Des participants... et des absences remarquées
Le physicien et auteur Carlo Rovelli, l'écrivain Susanna Tamaro et le philosophe Stefano Zecchi constituent la délégation italienne. Des grands noms de la littérature italienne seront aussi présents, même si la presse a relevé une absence de taille : celle de Roberto Saviano. L'auteur de 45 ans est connu pour ses écrits sur le crime organisé, notamment son livre-enquête "Gomorra". Menacé de mort, il a vécu pendant plusieurs années sous protection policière.
Lorsque Roberto Saviano n'a pas figuré dans la liste initiale des représentants italiens, de nombreux commentateurs ont vu dans cette décision une mise à l'écart par le gouvernement de l'écrivain, connu pour sa vision acérée de l'Italie et sa critique sans fards du gouvernement d'extrême droite de Giorgia Meloni. L'an dernier, la Première ministre italienne a intenté un procès à M. Saviano après qu'il l'eut traitée de "bâtarde" dans une interview télévisée.
Roberto Saviano a depuis confirmé qu'il participerait à la foire, à la demande de son directeur Jürgen Boos.
Innocenzo Cipolletta, président de l'AIE, assure que le programme a été élaboré à partir de propositions d'éditeurs, parmi lesquelles Saviano "ne figurait pas départ".
"D'autres grands écrivains italiens manquaient à l'appel, et toute absence est évidemment un grand regret, mais d'un autre côté, le respect des procédures est une façon de garantir l'impartialité", explique M. Cipolletta.
"Il y a eu de nombreux malentendus, et nous en sommes désolés, mais personne n'a jamais eu l'intention d'exclure Saviano pour des raisons politiques. Et j'ajouterais que nous sommes heureux qu'il soit ici à Francfort ", ajoute-t-il.
Roberto Saviano, qui s'est exprimé sur la situation, affirme qu'il ne "pense pas que [sa] présence à Francfort soit une victoire, mais une forme de résistance".
La littérature italienne connaît un nouvel essor
La dernière fois que l'Italie a été invitée d'honneur, beaucoup ont considéré qu'il s'agissait d'une consécration pour la littérature de ce pays. Des personnalités comme Umberto Eco ont été sur le devant de la scène littéraire mondiale, tandis que le lauréat du prix Nobel de littérature, Dario Fo, a continué à faire tourner sa pièce "Mistero Buffo".

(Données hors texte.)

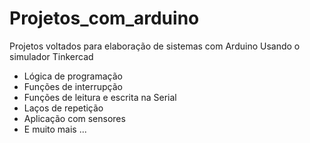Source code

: # Projetos_com_arduino
Projetos voltados para elaboração de sistemas com Arduino
Usando o simulador Tinkercad

- Lógica de programação
- Funções de interrupção
- Funções de leitura e escrita na Serial
- Laços de repetição
- Aplicação com sensores
- E muito mais ...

Selon M. Cipolletta, l'édition italienne connaît aujourd'hui une embellie, avec des ventes qui culminent, depuis la pandémie.

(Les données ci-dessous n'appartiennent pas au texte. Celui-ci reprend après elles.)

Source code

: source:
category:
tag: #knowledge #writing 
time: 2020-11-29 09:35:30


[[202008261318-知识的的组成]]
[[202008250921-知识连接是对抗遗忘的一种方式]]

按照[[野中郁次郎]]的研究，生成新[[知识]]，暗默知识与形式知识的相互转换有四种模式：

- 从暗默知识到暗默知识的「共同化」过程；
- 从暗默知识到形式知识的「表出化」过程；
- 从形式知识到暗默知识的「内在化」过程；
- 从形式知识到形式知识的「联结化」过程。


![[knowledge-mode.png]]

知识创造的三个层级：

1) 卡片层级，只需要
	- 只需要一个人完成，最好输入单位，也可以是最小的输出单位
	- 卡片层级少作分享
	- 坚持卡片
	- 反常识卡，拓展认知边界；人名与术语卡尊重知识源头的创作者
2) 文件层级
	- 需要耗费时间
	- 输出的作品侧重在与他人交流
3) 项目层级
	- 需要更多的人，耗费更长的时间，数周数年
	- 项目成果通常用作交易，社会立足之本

"De nouveaux auteurs qui racontent l'histoire de l'Italie d'aujourd'hui apparaissent dans les librairies, dans les propositions des éditeurs", explique M. Cipolletta, qui souligne que la portée mondiale de la littérature italienne s'est également étendue : au cours des vingt dernières années, "les droits de traduction que nous vendons à l'étranger ont été multipliés par quatre".
Plus de 90 auteurs se rendront à Francfort dans le cadre de la délégation officielle, dont Alessandro Baricco, Annalena Benini, Paolo Cognetti, Claudia Durastanti, Antonio Franchini, Nicola Lagioia, Claudio Magris, Francesca Melandri et Igiaba Scego.

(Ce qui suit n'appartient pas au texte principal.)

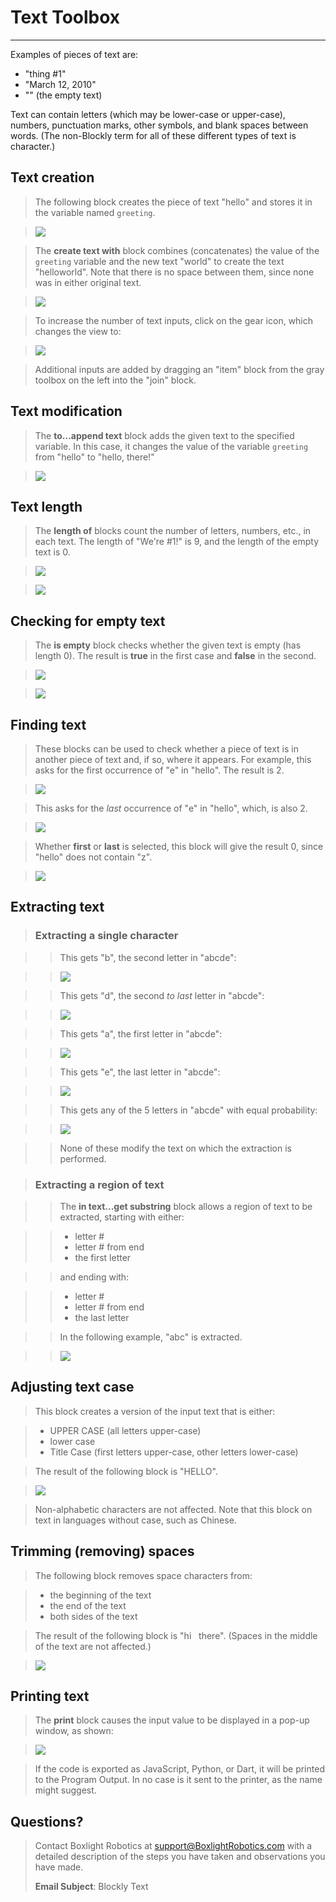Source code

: # **Text Toolbox**
-----
Examples of pieces of text are:  

  * "thing #1"  
  * "March 12, 2010"  
  * "" (the empty text)  
  
Text can contain letters (which may be lower-case or upper-case), numbers, punctuation marks, other symbols, and blank spaces between words. (The non-Blockly term for all of these different types of text is character.) 

## **Text creation**
>The following block creates the piece of text "hello" and stores it in the variable named `greeting`.

>![](img/blocks/text-text.png)

>The **create text with** block combines (concatenates) the value of the ` greeting ` variable and the new text "world" to create the text "helloworld".  Note that there is no space between them, since none was in either original text.

>![](img/blocks/text-create.png)

>To increase the number of text inputs, click on the gear icon, which changes the view to:

>![](img/blocks/text-create-modify.png)

>Additional inputs are added by dragging an "item" block from the gray toolbox on the left into the "join" block.

## **Text modification**

>The **to...append text** block adds the given text to the specified variable.  In this case, it changes the value of the variable ` greeting ` from "hello" to "hello, there!"

>![](img/blocks/text-append.png)


## **Text length**

>The **length of** blocks count the number of letters, numbers, etc., in each text.  The length of "We're #1!" is 9, and the length of the empty text is 0.

>![](img/blocks/text-length1.png)

>![](img/blocks/text-length2.png)

## **Checking for empty text**
>The **is empty** block checks whether the given text is empty (has length 0).  The result is **true** in the first case and **false** in the second.

>![](img/blocks/text-empty2.png)

>![](img/blocks/text-empty1.png)

## **Finding text**

>These blocks can be used to check whether a piece of text is in another piece of text and, if so, where it appears.  For example, this asks for the first occurrence of "e" in "hello".  The result is 2.

>![](img/blocks/text-find-first.png)

>This asks for the _last_ occurrence of "e" in "hello", which, is also 2.

>![](img/blocks/text-find-last.png)

>Whether **first** or **last** is selected, this block will give the result 0, since "hello" does not contain "z".

>![](img/blocks/text-find-first-last.png)

## **Extracting text**

>### Extracting a single character

>>This gets "b", the second letter in "abcde":

>>![](img/blocks/text-in-text-get1.png)

>>This gets "d", the second _to last_ letter in "abcde":

>>![](img/blocks/text-in-text-get2.png)

>>This gets "a", the first letter in "abcde":

>>![](img/blocks/text-in-text-get3.png)

>>This gets "e", the last letter in "abcde":

>>![](img/blocks/text-in-text-get4.png)

>>This gets any of the 5 letters in "abcde" with equal probability:

>>![](img/blocks/text-in-text-get5.png)

>>None of these modify the text on which the extraction is performed.

>### Extracting a region of text

>>The **in text...get substring** block allows a region of text to be extracted, starting with either:

>>  * letter #  
>>  * letter # from end  
>>  * the first letter  

>>and ending with:

>>  * letter #  
>>  * letter # from end  
>>  * the last letter  

>>In the following example, "abc" is extracted.

>>![](img/blocks/text-get-substring.png)

## **Adjusting text case**

>This block creates a version of the input text that is either:

>  * UPPER CASE (all letters upper-case)  
>  * lower case  
>  * Title Case (first letters upper-case, other letters lower-case)  

>The result of the following block is "HELLO".

>![](img/blocks/text-case.png)

>Non-alphabetic characters are not affected.  Note that this block on text in languages without case, such as Chinese.

## **Trimming (removing) spaces**

>The following block removes space characters from:

>  * the beginning of the text  
>  * the end of the text  
>  * both sides of the text  

>The result of the following block is "hi &nbsp; there".  (Spaces in the middle of the text are not affected.)

>![](img/blocks/text-trim-spaces.png)

## **Printing text**

>The **print** block causes the input value to be displayed in a pop-up window, as shown:

>![](img/blocks/text-print.png)

>If the code is exported as JavaScript, Python, or Dart, it will be printed to the Program Output.  In no case is it sent to the printer, as the name might suggest.

## **Questions?**
>Contact Boxlight Robotics at [support@BoxlightRobotics.com](mailto:support@BoxlightRobotics.com) with a detailed description of the steps you have taken and observations you have made.
>
>**Email Subject**: Blockly Text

Bien qu'il ne fasse pas partie de la délégation officielle, Roberto Saviano participera également à une discussion avec Deniz Yücel, coprésidente de PEN Berlin, sur le thème "Littérature et politique. Écrire à une époque illibérale".
Malgré la présence de nombreux ambassadeurs de la littérature italienne, d'autres écrivains italiens ont exprimé leurs inquiétudes quant au parti pris pro-Meloni du programme.
"La liberté d'expression est punie dans notre pays", a déclaré à la presse Paolo Giordano, écrivain italien connu pour son roman "La solitude des nombres premiers". "C'est vrai, ce n'est pas une simple impression".
D'autres ont affirmé avoir été carrément censurés par l'État. Antonio Scurati, dont le roman "M, L'Enfant du siècle" relate l'ascension de Benito Mussolini, a déclaré qu'on lui avait refusé le droit de s'exprimer à la radio publique à l'occasion de la fête nationale italienne. "Cela arrive à ceux qui critiquent le pouvoir", a-t-il indiqué mercredi à Francfort.
Innocenzo Cipolletta, président de l'AIE, réfute l'idée d'une censure de la représentation italienne : "Tous les auteurs présents à Francfort sont libres d'aborder n'importe quel sujet, de s'exprimer librement à l'intérieur du pavillon de l'invité d'honneur italien, qui, ce n'est pas un hasard, est une place, un symbole de débat et de civisme", déclare-t-il.
La délégation italienne a été placée sous l'égide du ministre de la culture Alessandro Giuli - un fidèle de Meloni - dont les prises de positions envers Donald Trump et Vladimir Poutine ont suscité la controverse, mais Innocenzo Cipolletta assure que l'AIE agit en toute indépendance.
"Aucune opinion n'est interdite et est, au contraire, encouragée, dans le respect total, bien sûr, des idées des autres", précise-t-il.